The greasy, tobacco-coloured oak pillars supporting the doorway had looked on, like the sour, sardonic, menacing old men who haunted the street corners of her youth.

Putting down the telephone, Verity wept for many minutes, tears mingling with the blood on her bony arms.

Everyone against her. Everything.

A little, old canary, and gases filling the house: who could really say how noxious they were?

THIRTEEN

None of It Happened

He'd finished off all the whisky in the flask. What could she say to that, after all that had happened? He gave the flask a final glance – sorrowful or contemptuous, too dark for her to tell – before stowing it away in an inside pocket of his overcoat.
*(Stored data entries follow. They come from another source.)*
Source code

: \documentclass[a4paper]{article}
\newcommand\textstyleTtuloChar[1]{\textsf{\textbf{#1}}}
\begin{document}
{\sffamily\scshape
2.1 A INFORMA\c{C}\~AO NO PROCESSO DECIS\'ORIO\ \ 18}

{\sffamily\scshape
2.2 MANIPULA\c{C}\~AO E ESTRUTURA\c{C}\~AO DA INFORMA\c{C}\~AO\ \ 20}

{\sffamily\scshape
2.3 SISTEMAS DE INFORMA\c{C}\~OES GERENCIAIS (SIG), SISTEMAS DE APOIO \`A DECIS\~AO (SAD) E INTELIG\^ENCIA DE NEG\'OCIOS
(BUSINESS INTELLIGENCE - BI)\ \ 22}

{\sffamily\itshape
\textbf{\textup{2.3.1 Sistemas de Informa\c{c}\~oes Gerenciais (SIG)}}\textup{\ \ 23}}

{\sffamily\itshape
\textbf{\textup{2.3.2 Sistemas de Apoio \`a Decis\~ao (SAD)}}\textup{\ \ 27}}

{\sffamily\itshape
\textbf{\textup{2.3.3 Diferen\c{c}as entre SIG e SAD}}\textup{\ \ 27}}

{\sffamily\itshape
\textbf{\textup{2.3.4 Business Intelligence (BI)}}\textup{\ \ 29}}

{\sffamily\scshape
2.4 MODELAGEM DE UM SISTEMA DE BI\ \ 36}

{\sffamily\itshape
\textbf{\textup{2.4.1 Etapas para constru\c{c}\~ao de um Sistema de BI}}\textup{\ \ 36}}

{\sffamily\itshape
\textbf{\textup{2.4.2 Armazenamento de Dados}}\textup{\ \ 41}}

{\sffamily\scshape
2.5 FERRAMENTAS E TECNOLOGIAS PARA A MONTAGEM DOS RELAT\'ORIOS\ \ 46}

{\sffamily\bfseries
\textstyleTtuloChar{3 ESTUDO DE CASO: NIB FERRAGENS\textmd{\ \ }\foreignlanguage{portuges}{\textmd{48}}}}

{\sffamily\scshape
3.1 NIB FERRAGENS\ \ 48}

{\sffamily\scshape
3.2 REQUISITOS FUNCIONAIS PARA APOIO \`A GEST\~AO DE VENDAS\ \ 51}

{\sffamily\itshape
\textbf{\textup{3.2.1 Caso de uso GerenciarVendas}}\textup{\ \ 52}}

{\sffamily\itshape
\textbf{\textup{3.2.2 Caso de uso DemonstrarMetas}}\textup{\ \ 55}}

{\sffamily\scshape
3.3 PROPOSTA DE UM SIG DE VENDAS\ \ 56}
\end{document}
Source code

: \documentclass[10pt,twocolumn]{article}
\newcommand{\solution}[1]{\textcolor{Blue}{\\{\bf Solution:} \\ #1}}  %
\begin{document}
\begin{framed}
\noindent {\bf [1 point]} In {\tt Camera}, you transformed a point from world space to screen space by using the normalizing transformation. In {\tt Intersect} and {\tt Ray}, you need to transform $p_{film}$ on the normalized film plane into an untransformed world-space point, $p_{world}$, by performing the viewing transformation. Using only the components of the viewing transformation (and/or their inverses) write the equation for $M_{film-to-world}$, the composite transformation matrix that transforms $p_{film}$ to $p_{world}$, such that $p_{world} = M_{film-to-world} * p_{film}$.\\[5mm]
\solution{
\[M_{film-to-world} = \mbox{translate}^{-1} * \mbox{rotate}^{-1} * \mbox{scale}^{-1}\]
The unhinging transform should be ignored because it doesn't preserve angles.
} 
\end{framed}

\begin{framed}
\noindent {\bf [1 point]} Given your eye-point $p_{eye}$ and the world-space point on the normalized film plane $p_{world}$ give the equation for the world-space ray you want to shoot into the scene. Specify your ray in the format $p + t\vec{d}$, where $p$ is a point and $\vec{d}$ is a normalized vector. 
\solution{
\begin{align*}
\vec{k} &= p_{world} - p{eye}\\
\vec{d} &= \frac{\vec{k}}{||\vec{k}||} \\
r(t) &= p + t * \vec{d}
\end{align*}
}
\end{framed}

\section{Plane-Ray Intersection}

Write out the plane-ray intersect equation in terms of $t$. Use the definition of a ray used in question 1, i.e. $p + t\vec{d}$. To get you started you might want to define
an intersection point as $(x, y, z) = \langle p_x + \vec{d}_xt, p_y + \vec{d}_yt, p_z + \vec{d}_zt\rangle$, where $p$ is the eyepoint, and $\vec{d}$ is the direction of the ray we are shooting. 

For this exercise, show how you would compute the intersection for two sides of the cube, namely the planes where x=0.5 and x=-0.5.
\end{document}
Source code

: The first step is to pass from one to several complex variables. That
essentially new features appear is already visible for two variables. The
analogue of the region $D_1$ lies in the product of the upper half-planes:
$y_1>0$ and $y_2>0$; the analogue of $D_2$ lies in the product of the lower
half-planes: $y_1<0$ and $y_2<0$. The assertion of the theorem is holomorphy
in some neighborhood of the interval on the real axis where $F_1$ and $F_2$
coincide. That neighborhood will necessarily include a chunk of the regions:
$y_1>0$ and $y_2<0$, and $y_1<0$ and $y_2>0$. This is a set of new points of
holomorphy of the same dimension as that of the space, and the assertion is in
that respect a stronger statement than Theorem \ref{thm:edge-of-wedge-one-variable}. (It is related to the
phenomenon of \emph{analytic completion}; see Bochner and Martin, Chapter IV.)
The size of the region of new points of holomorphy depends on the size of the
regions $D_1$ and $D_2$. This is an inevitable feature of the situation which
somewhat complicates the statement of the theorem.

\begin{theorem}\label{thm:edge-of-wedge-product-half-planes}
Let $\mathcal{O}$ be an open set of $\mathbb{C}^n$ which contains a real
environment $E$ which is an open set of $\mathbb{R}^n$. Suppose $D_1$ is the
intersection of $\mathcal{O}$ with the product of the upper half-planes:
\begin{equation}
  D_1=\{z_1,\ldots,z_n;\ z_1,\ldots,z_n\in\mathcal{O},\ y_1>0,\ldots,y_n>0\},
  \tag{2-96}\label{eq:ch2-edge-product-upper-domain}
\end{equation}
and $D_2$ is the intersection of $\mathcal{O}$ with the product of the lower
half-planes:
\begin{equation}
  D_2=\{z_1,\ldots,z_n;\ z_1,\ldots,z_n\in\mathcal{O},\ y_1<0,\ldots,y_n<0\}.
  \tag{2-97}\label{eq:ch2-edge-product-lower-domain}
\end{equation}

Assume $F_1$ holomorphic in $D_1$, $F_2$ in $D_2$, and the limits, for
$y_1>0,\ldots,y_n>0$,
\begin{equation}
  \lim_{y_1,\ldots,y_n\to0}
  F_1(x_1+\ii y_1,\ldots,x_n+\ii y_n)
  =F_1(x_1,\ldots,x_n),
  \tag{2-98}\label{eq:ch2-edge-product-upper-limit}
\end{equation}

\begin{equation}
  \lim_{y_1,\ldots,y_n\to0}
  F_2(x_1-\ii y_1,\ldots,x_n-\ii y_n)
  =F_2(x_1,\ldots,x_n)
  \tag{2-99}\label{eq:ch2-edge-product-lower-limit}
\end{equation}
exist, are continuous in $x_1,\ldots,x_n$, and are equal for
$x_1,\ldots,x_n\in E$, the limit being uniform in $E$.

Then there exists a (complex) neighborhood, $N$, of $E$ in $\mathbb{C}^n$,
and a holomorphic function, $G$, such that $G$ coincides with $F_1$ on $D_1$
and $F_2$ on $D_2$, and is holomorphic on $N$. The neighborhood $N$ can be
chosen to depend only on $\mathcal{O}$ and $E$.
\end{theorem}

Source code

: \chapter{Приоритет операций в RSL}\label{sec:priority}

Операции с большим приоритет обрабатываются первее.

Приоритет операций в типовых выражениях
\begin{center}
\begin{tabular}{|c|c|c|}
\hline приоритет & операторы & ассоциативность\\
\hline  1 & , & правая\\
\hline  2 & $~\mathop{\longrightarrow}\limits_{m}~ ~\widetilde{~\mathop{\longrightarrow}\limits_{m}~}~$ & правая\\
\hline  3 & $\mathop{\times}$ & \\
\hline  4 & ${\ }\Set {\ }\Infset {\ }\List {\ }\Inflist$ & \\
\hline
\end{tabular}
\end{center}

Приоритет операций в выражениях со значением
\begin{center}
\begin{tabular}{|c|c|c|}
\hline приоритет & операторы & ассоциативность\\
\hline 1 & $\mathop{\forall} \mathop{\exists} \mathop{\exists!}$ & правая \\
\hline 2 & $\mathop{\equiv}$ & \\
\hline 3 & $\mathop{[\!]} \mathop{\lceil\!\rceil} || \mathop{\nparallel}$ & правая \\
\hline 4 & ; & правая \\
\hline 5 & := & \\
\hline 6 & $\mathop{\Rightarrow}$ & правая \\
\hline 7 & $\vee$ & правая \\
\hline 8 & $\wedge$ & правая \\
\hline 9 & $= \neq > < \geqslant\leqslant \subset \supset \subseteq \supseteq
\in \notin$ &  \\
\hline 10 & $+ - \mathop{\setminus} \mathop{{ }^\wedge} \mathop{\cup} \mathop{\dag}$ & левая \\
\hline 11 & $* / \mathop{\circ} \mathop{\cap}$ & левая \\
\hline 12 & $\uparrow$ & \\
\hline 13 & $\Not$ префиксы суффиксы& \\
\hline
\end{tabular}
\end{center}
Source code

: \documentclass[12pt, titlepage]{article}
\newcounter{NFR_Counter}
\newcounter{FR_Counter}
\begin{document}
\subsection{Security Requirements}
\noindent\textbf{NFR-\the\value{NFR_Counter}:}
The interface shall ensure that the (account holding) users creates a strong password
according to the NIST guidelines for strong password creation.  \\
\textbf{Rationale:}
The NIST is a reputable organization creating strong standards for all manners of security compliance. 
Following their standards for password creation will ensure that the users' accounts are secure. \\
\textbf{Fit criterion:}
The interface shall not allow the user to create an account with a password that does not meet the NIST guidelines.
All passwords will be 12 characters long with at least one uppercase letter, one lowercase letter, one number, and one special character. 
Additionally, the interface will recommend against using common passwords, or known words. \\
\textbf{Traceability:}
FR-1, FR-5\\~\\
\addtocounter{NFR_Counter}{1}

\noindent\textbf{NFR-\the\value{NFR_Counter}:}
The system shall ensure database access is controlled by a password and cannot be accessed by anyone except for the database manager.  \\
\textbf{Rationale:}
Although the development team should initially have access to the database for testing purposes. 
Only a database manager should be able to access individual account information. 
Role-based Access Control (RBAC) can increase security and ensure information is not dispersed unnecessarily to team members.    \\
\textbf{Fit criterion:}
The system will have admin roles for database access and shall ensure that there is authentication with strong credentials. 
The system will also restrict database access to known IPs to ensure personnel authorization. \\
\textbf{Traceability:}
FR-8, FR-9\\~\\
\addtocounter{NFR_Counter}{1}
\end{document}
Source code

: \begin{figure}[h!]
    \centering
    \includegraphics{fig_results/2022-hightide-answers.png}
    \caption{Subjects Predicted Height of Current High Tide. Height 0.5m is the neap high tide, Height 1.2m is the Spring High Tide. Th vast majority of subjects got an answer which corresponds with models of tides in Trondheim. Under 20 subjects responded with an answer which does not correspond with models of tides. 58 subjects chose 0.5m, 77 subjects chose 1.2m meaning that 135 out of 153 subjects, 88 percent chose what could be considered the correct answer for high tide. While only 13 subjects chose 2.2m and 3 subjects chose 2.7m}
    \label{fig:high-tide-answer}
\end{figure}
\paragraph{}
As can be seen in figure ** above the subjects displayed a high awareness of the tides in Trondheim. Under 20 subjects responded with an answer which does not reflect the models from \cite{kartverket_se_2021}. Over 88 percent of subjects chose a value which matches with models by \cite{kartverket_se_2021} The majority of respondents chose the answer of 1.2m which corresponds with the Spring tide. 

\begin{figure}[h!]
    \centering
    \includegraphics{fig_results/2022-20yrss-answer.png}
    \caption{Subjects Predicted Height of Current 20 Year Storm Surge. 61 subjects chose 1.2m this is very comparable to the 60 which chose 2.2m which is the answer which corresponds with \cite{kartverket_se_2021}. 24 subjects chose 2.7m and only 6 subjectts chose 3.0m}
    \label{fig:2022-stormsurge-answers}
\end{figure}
'Erm… before we over react, are you quite sure about this?'

This was the first time he'd spoken since they got into the car. Juanita spun the wheel, letting out the clutch as gently as her mood allowed, feeling the ageing Volvo lurch and slide back, the rear wheels whirring uselessly in the mud.

Over-react? Jesus Christ, he was accusing her of over-reaction!

'Look, it was Diane. And it was a cream-coloured Range Rover. Who else do we know who has cream Range Rovers? There was a gloved hand over her mouth, did I tell you that? To stop her screaming.'

When she said that, Juanita tasted oil – someone trying to stop her screaming Her throat was swollen and her bottom lip felt like a slashed tyre.

'Look, would you mind giving me a push?' She hauled on the handbrake, still not looking at him. 'Please?'

He got out without a word. By the time they were free of the rut, he was creaking like an old bulldozer.

'Rankin. He'd have sent Rankin. Jesus, he sent the staff to snatch his daughter, can you believe that?'

'This is not the night,' Jim Battle said, 'to ask me what I can or can't believe.'

It was still hard to categorise her emotions when they'd come down from the Tor. Anger? Shame? Embarrassment?

Appalled relief was close. The others came later, were still coming, in waves, like a never-again hangover.